Соответственно, упрекать сегодняшних товарищей, что они пошли не тем путем, не совсем корректно. На рынке нет и не было очереди за АВТОВАЗом. Тот же FIAT давно пребывает в тяжелом финансовом состоянии. Я не думаю, что у него были планы относительно производства автомобилей в России. Может быть, только на уровне отверточной сборки автомобилей.
– А у Renault разве какие-то другие идеи?
– Я считаю, что французы думают о производстве с развитием, они планируют увеличить локализацию. Впрочем, мне сложно комментировать планы АВТОВАЗа – я не внутри.
Я иврит не знаю
– Петр Абрамович, если позволите, я хотел бы затронуть национальный вопрос. Кем вы сами себя ощущаете?
– Абсолютно нормальный вопрос. Вы знаете, мне по большей части все равно, но в конкретной ситуации не все равно. Когда я вспоминаю жертв Холокоста, то я, безусловно, вспоминаю и о том, что я еврей, ощущаю свои корни. В то же время все евреи России и бывшего СССР воспитаны в русской культуре, мышление у нас русское, язык русский, литература русская. Поэтому отделять себя от русского народа я никак не могу.
При этом мне крайне не нравится, когда меня пытаются заставить понять, что я еврей, причем в таком уничижительном качестве, через оскорбление, через какие-то ограничения. Такое в моей жизни случалось.
Знаете, мне мать рассказывала в детстве, что когда она приехала на Урал, то евреев там не было. Не было и антисемитизма. Он появляется там, где критическая масса евреев начинает достигать какого-то уровня, когда их начинают замечать, когда они начинают кому-то мешать. В этом случае и возникает антисемитизм.

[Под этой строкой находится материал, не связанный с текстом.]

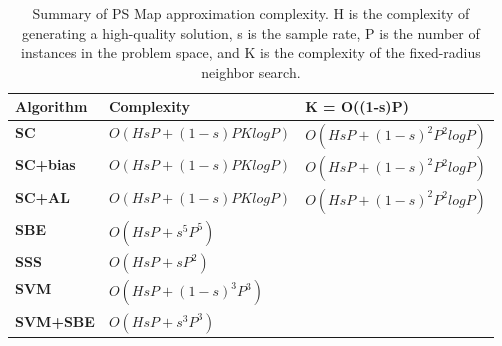 \begin{table}
\begin{center}
  \begin{tabular}{|p{2cm}|p{5cm}|p{5cm}|}
    \hline
    \textbf{Algorithm} & \textbf{Complexity} & \textbf{K = O((1-s)P)}     \\ \hline
    \textbf{SC} &       $O(HsP + (1-s)PKlogP)$   & $O(HsP + (1-s)^2P^2logP)$ \\ \hline
    \textbf{SC+bias} &  $O(HsP + (1-s)PKlogP)$   & $O(HsP + (1-s)^2P^2logP)$ \\ \hline
    \textbf{SC+AL} &    $O(HsP + (1-s)PKlogP)$   & $O(HsP + (1-s)^2P^2logP)$ \\ \hline
    \textbf{SBE} &      $O(HsP + s^5P^5)$         &\\ \hline
    \textbf{SSS} &      $O(HsP + sP^2)$           &\\ \hline
    \textbf{SVM} &      $O(HsP + (1-s)^3P^3)$     &\\ \hline
    \textbf{SVM+SBE} &  $O(HsP + s^3P^3)$         &\\ \hline
  \end{tabular}
  \caption{Summary of PS Map approximation complexity. H is the complexity of generating a high-quality solution, s is the sample rate, P is the number of instances in the problem space, and K is the complexity of the fixed-radius neighbor search.}
  \label{tab:summary-of-complexity}
\end{center}
\end{table}

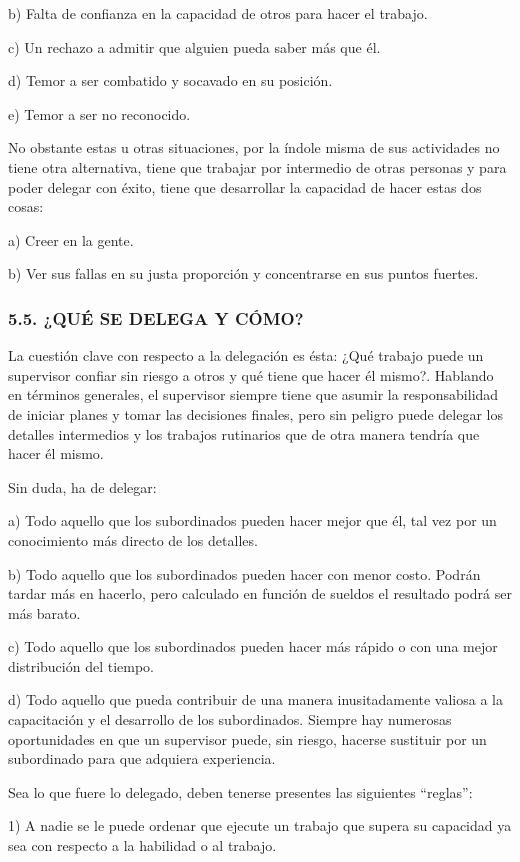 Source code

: b) Falta de confianza en la capacidad de otros para hacer el trabajo.

c) Un rechazo a admitir que alguien pueda saber más que él.

d) Temor a ser combatido y socavado en su posición.

e) Temor a ser no reconocido.

No obstante estas u otras situaciones, por la índole misma de sus actividades no tiene otra alternativa, tiene que trabajar por intermedio de otras personas y para poder delegar con éxito, tiene que desarrollar la capacidad de hacer estas dos cosas:

a) Creer en la gente.

b) Ver sus fallas en su justa proporción y concentrarse en sus puntos fuertes.

\subsubsection*{5.5. ¿QUÉ SE DELEGA Y CÓMO?}
La cuestión clave con respecto a la delegación es ésta: ¿Qué trabajo puede un supervisor confiar sin riesgo a otros y qué tiene que hacer él mismo?. Hablando en términos generales, el supervisor siempre tiene que asumir la responsabilidad de iniciar planes y tomar las decisiones finales, pero sin peligro puede delegar los detalles intermedios y los trabajos rutinarios que de otra manera tendría que hacer él mismo.

Sin duda, ha de delegar:

a) Todo aquello que los subordinados pueden hacer mejor que él, tal vez por un conocimiento más directo de los detalles.



b) Todo aquello que los subordinados pueden hacer con menor costo. Podrán tardar más en hacerlo, pero calculado en función de sueldos el resultado podrá ser más barato.

c) Todo aquello que los subordinados pueden hacer más rápido o con una mejor distribución del tiempo.

d) Todo aquello que pueda contribuir de una manera inusitadamente valiosa a la capacitación y el desarrollo de los subordinados. Siempre hay numerosas oportunidades en que un supervisor puede, sin riesgo, hacerse sustituir por un subordinado para que adquiera experiencia.

Sea lo que fuere lo delegado, deben tenerse presentes las siguientes “reglas”:

1) A nadie se le puede ordenar que ejecute un trabajo que supera su capacidad ya sea con respecto a la habilidad o al trabajo.

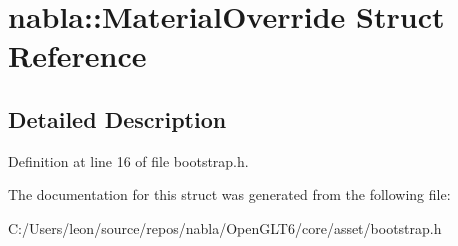 \hypertarget{structnabla_1_1_material_override}{}\section{nabla\+::Material\+Override Struct Reference}
\label{structnabla_1_1_material_override}


\subsection{Detailed Description}


Definition at line 16 of file bootstrap.\+h.



The documentation for this struct was generated from the following file\+:\begin{DoxyCompactItemize}
\item 
C\+:/\+Users/leon/source/repos/nabla/\+Open\+G\+L\+T6/core/asset/bootstrap.\+h\end{DoxyCompactItemize}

Поэтому везде, где живут евреи, есть антисемитизм. А так как евреи очень долго живут на белом свете, это один из самых старых народов цивилизации, они оставили след везде, то о них помнят и говорят.
– А вы, кстати, иврит знаете?
– К моему большому сожалению, не знаю не только иврит, но и английский, и французский, и немецкий. Где я на иврите мог бы разговаривать? Иврит – это не язык евреев, живших на территории СССР, это чисто израильский язык, искусственный, в основном он создан на базе библейского иврита и арамейского языка.
– Вы религиозный человек?
– Нет! Правда, я обрезанный, у меня дед был раввином, а внук раввина не мог быть необрезанным, поэтому со мной сделали эту процедуру. Но моя мать была атеистка. Помню, после войны она пришла к деду, служителю культа, и спросила: «Как ты можешь верить в этого бога, если он не остановил гибель моей матери, моих братьев, моей бабушки и вообще всего, что произошло?» Он ничего не ответил.
– И вы тоже атеист?
– Да! При этом я с уважением отношусь к чувствам людей, когда эти чувства нормальные, а не фанатичные. Фанатизм же я ненавижу в любом случае – ненавижу мусульманский фанатизм, ненавижу еврейский фанатизм, ненавижу православный фанатизм. Если ты веришь – верь, но если рядом с тобой человек неверующий, не заставляй его молиться.
Я за Жилкина
– Напоследок всем интервьюируемым тольяттинцам я задаю один и тот же вопрос. Он касается ситуации с присвоением звания «Почетный гражданин города» Сергею Жилкину. Соответствующая комиссия отчего-то этого до сих пор не сделала. Их аргументы постоянно меняются. Сначала они говорили, что не вручают покойным. Потом стали вручать. Сейчас у них сомнения в том, благую ли деятельность он вел. Что вы скажете на эту тему?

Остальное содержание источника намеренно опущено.